Deutsche Bank AG’s senior bankers were left in the dark over possible job cuts following a call with managing directors on Monday afternoon.
The briefing, presented by co-Chief Executive Officers Anshu Jain and Juergen Fitschen, only repeated the firm’s public statements that details on how it will shrink will be made available over the next 90 days, according to bankers on the call, asking not to be identified as the discussion was private. A spokeswoman for Deutsche Bank in London declined to comment.

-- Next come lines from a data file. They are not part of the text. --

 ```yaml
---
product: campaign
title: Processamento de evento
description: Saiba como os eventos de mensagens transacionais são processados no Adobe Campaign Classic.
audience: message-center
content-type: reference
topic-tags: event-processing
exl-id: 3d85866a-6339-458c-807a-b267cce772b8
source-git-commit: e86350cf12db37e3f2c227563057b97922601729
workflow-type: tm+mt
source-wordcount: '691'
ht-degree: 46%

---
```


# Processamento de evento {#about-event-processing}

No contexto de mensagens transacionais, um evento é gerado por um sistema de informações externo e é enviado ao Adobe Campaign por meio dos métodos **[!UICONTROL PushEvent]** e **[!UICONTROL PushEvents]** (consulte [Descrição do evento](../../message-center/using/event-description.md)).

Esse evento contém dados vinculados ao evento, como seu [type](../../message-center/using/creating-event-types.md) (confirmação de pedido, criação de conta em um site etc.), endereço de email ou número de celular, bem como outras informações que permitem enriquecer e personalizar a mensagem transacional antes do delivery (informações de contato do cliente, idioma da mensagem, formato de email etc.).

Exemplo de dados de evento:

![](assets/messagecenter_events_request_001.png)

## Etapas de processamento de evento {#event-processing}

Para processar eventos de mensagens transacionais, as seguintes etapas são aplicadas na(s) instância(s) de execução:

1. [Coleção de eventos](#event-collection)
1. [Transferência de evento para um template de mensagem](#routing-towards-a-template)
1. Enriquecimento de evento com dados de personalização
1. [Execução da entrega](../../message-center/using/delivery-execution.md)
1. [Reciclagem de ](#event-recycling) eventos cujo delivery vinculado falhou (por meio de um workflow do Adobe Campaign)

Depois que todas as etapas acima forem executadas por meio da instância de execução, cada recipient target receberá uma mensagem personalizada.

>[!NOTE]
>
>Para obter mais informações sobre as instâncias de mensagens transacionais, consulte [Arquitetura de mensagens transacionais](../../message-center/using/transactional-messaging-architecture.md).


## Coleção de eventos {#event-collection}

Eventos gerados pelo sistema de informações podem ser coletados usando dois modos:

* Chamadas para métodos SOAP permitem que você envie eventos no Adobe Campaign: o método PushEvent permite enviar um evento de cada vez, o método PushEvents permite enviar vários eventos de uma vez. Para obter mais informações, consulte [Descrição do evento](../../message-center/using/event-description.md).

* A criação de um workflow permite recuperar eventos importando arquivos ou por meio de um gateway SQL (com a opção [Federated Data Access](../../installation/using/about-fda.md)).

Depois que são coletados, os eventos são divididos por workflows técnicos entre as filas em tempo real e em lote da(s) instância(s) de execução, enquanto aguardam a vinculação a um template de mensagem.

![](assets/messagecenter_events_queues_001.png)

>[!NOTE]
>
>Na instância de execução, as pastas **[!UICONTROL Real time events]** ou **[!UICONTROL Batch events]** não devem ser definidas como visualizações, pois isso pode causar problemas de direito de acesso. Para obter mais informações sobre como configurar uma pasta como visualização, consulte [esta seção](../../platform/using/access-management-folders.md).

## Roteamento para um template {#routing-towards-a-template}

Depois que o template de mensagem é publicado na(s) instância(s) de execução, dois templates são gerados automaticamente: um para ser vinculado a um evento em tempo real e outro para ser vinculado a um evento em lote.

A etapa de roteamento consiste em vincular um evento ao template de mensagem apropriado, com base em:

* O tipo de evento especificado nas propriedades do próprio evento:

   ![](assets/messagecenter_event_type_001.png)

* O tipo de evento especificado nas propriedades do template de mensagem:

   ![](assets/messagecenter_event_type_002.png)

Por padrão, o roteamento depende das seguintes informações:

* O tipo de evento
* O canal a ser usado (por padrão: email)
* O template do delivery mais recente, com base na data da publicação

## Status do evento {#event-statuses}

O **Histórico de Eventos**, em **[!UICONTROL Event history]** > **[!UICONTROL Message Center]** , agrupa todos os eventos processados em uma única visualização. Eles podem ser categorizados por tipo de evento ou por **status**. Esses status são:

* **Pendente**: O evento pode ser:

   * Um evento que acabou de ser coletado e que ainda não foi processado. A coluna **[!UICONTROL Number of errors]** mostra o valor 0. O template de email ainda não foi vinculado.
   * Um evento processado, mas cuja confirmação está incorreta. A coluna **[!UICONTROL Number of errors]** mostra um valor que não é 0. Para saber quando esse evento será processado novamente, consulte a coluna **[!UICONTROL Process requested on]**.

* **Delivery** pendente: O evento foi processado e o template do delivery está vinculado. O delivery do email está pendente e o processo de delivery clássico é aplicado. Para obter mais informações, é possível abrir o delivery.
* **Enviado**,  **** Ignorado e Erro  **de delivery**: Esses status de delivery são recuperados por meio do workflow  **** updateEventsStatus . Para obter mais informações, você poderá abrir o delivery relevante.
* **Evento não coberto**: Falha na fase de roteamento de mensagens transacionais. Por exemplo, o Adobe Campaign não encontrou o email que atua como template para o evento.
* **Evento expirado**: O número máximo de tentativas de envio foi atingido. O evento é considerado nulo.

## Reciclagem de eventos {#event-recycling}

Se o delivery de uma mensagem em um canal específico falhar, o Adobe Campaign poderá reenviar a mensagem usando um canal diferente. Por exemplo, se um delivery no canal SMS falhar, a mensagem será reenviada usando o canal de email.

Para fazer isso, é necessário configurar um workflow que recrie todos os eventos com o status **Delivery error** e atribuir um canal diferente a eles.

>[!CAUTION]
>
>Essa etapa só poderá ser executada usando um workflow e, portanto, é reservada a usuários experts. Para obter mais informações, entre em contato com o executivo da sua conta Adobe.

Following a six-month review, and with Jain and Fitschen under pressure to boost returns after missing targets for three years, Germany’s largest bank said Monday it’s selling part of its Postbank consumer lender and cutting back the investment bank. The shares slid the most in 15 months as investors questioned the lack of detail in the proposals.
“Much as we have sympathy for management being unable to disclose much more given timing and regulation yet to be set, more detail on these elements will be needed at the follow-up announcement,” Omar Fall, an analyst at Jefferies LLC in London, said in a note to clients. “This now becomes a key catalyst to regain momentum for the equity story.”
The bank has said it plans to reduce leverage by 150 billion euros ($164 billion) at the investment bank by cutting its businesses of long-dated uncleared derivatives and repos, while optimizing rates, credit and the unit servicing hedge funds. The reorganization will cost about 800 million euros.